(What the task asks): Please transcribe the data that follows, keeping every line exact.
Segment Start: Data excerpts
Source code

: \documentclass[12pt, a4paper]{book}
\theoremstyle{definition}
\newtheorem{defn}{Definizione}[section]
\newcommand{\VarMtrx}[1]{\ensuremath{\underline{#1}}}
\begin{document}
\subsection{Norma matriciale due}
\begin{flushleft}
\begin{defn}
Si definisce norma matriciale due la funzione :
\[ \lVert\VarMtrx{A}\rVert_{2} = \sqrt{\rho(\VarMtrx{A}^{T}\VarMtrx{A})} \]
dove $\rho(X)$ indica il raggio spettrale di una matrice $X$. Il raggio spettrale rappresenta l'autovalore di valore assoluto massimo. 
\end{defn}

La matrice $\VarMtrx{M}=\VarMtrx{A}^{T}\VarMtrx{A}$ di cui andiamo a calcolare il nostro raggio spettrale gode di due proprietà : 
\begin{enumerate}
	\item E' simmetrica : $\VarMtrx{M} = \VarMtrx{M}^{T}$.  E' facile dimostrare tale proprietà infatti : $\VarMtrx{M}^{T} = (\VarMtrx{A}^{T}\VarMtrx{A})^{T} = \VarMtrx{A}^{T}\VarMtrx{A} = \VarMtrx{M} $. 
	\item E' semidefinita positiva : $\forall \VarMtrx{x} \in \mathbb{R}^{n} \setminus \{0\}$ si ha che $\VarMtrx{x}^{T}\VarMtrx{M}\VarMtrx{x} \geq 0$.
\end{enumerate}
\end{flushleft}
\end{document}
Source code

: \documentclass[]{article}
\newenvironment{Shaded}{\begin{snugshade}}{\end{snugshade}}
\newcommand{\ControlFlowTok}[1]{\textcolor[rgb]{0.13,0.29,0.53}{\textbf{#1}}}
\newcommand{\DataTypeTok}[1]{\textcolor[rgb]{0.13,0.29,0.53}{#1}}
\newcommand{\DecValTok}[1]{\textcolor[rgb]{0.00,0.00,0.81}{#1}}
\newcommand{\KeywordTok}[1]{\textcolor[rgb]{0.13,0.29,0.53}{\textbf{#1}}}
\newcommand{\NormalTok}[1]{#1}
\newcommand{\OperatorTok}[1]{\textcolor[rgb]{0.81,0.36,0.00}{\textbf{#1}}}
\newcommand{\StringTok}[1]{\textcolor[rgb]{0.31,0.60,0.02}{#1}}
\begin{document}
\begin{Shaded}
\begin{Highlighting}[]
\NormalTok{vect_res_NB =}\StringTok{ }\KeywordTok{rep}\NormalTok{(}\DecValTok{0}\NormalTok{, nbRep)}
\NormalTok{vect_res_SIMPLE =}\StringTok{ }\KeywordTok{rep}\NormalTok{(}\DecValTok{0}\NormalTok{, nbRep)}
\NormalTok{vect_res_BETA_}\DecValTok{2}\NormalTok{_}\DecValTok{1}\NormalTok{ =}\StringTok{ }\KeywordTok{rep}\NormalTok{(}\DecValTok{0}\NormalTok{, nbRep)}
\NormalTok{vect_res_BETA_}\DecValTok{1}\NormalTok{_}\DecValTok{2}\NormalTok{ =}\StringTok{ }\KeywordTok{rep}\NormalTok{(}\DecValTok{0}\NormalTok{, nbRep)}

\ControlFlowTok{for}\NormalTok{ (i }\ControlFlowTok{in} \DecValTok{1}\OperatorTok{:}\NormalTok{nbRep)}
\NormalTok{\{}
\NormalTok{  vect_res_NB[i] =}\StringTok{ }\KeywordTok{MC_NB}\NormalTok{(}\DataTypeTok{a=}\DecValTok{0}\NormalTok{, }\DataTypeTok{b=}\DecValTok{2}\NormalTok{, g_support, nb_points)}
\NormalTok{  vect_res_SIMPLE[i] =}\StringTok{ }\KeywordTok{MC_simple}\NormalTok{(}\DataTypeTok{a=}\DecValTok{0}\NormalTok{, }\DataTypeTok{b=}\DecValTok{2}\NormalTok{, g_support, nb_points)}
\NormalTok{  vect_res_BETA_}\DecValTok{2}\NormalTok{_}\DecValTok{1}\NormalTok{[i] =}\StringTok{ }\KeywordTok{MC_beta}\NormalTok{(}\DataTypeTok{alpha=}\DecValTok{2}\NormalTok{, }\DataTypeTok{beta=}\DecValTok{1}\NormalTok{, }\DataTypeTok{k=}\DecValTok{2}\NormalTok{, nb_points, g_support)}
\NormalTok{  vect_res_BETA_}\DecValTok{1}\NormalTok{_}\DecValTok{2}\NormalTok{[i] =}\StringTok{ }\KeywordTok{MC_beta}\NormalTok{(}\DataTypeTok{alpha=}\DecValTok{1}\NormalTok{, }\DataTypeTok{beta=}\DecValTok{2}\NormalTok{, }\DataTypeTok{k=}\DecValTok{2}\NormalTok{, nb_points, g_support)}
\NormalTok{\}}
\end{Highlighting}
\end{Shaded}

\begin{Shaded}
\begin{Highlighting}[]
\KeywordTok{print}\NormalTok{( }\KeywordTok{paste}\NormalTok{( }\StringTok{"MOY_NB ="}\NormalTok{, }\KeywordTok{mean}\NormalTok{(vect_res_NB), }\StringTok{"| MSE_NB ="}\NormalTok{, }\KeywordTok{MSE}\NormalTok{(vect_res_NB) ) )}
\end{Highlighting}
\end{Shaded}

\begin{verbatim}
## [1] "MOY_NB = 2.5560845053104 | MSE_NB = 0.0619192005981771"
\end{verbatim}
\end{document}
Segment End: Data excerpts
(Written response):
Source code

: \documentclass[12pt, a4paper]{book}
\theoremstyle{definition}
\newtheorem{defn}{Definizione}[section]
\newcommand{\VarMtrx}[1]{\ensuremath{\underline{#1}}}
\begin{document}
\subsection{Norma matriciale due}
\begin{flushleft}
\begin{defn}
Si definisce norma matriciale due la funzione :
\[ \lVert\VarMtrx{A}\rVert_{2} = \sqrt{\rho(\VarMtrx{A}^{T}\VarMtrx{A})} \]
dove $\rho(X)$ indica il raggio spettrale di una matrice $X$. Il raggio spettrale rappresenta l'autovalore di valore assoluto massimo. 
\end{defn}

La matrice $\VarMtrx{M}=\VarMtrx{A}^{T}\VarMtrx{A}$ di cui andiamo a calcolare il nostro raggio spettrale gode di due proprietà : 
\begin{enumerate}
	\item E' simmetrica : $\VarMtrx{M} = \VarMtrx{M}^{T}$.  E' facile dimostrare tale proprietà infatti : $\VarMtrx{M}^{T} = (\VarMtrx{A}^{T}\VarMtrx{A})^{T} = \VarMtrx{A}^{T}\VarMtrx{A} = \VarMtrx{M} $. 
	\item E' semidefinita positiva : $\forall \VarMtrx{x} \in \mathbb{R}^{n} \setminus \{0\}$ si ha che $\VarMtrx{x}^{T}\VarMtrx{M}\VarMtrx{x} \geq 0$.
\end{enumerate}
\end{flushleft}
\end{document}
Source code

: \documentclass[]{article}
\newenvironment{Shaded}{\begin{snugshade}}{\end{snugshade}}
\newcommand{\ControlFlowTok}[1]{\textcolor[rgb]{0.13,0.29,0.53}{\textbf{#1}}}
\newcommand{\DataTypeTok}[1]{\textcolor[rgb]{0.13,0.29,0.53}{#1}}
\newcommand{\DecValTok}[1]{\textcolor[rgb]{0.00,0.00,0.81}{#1}}
\newcommand{\KeywordTok}[1]{\textcolor[rgb]{0.13,0.29,0.53}{\textbf{#1}}}
\newcommand{\NormalTok}[1]{#1}
\newcommand{\OperatorTok}[1]{\textcolor[rgb]{0.81,0.36,0.00}{\textbf{#1}}}
\newcommand{\StringTok}[1]{\textcolor[rgb]{0.31,0.60,0.02}{#1}}
\begin{document}
\begin{Shaded}
\begin{Highlighting}[]
\NormalTok{vect_res_NB =}\StringTok{ }\KeywordTok{rep}\NormalTok{(}\DecValTok{0}\NormalTok{, nbRep)}
\NormalTok{vect_res_SIMPLE =}\StringTok{ }\KeywordTok{rep}\NormalTok{(}\DecValTok{0}\NormalTok{, nbRep)}
\NormalTok{vect_res_BETA_}\DecValTok{2}\NormalTok{_}\DecValTok{1}\NormalTok{ =}\StringTok{ }\KeywordTok{rep}\NormalTok{(}\DecValTok{0}\NormalTok{, nbRep)}
\NormalTok{vect_res_BETA_}\DecValTok{1}\NormalTok{_}\DecValTok{2}\NormalTok{ =}\StringTok{ }\KeywordTok{rep}\NormalTok{(}\DecValTok{0}\NormalTok{, nbRep)}

\ControlFlowTok{for}\NormalTok{ (i }\ControlFlowTok{in} \DecValTok{1}\OperatorTok{:}\NormalTok{nbRep)}
\NormalTok{\{}
\NormalTok{  vect_res_NB[i] =}\StringTok{ }\KeywordTok{MC_NB}\NormalTok{(}\DataTypeTok{a=}\DecValTok{0}\NormalTok{, }\DataTypeTok{b=}\DecValTok{2}\NormalTok{, g_support, nb_points)}
\NormalTok{  vect_res_SIMPLE[i] =}\StringTok{ }\KeywordTok{MC_simple}\NormalTok{(}\DataTypeTok{a=}\DecValTok{0}\NormalTok{, }\DataTypeTok{b=}\DecValTok{2}\NormalTok{, g_support, nb_points)}
\NormalTok{  vect_res_BETA_}\DecValTok{2}\NormalTok{_}\DecValTok{1}\NormalTok{[i] =}\StringTok{ }\KeywordTok{MC_beta}\NormalTok{(}\DataTypeTok{alpha=}\DecValTok{2}\NormalTok{, }\DataTypeTok{beta=}\DecValTok{1}\NormalTok{, }\DataTypeTok{k=}\DecValTok{2}\NormalTok{, nb_points, g_support)}
\NormalTok{  vect_res_BETA_}\DecValTok{1}\NormalTok{_}\DecValTok{2}\NormalTok{[i] =}\StringTok{ }\KeywordTok{MC_beta}\NormalTok{(}\DataTypeTok{alpha=}\DecValTok{1}\NormalTok{, }\DataTypeTok{beta=}\DecValTok{2}\NormalTok{, }\DataTypeTok{k=}\DecValTok{2}\NormalTok{, nb_points, g_support)}
\NormalTok{\}}
\end{Highlighting}
\end{Shaded}

\begin{Shaded}
\begin{Highlighting}[]
\KeywordTok{print}\NormalTok{( }\KeywordTok{paste}\NormalTok{( }\StringTok{"MOY_NB ="}\NormalTok{, }\KeywordTok{mean}\NormalTok{(vect_res_NB), }\StringTok{"| MSE_NB ="}\NormalTok{, }\KeywordTok{MSE}\NormalTok{(vect_res_NB) ) )}
\end{Highlighting}
\end{Shaded}

\begin{verbatim}
## [1] "MOY_NB = 2.5560845053104 | MSE_NB = 0.0619192005981771"
\end{verbatim}
\end{document}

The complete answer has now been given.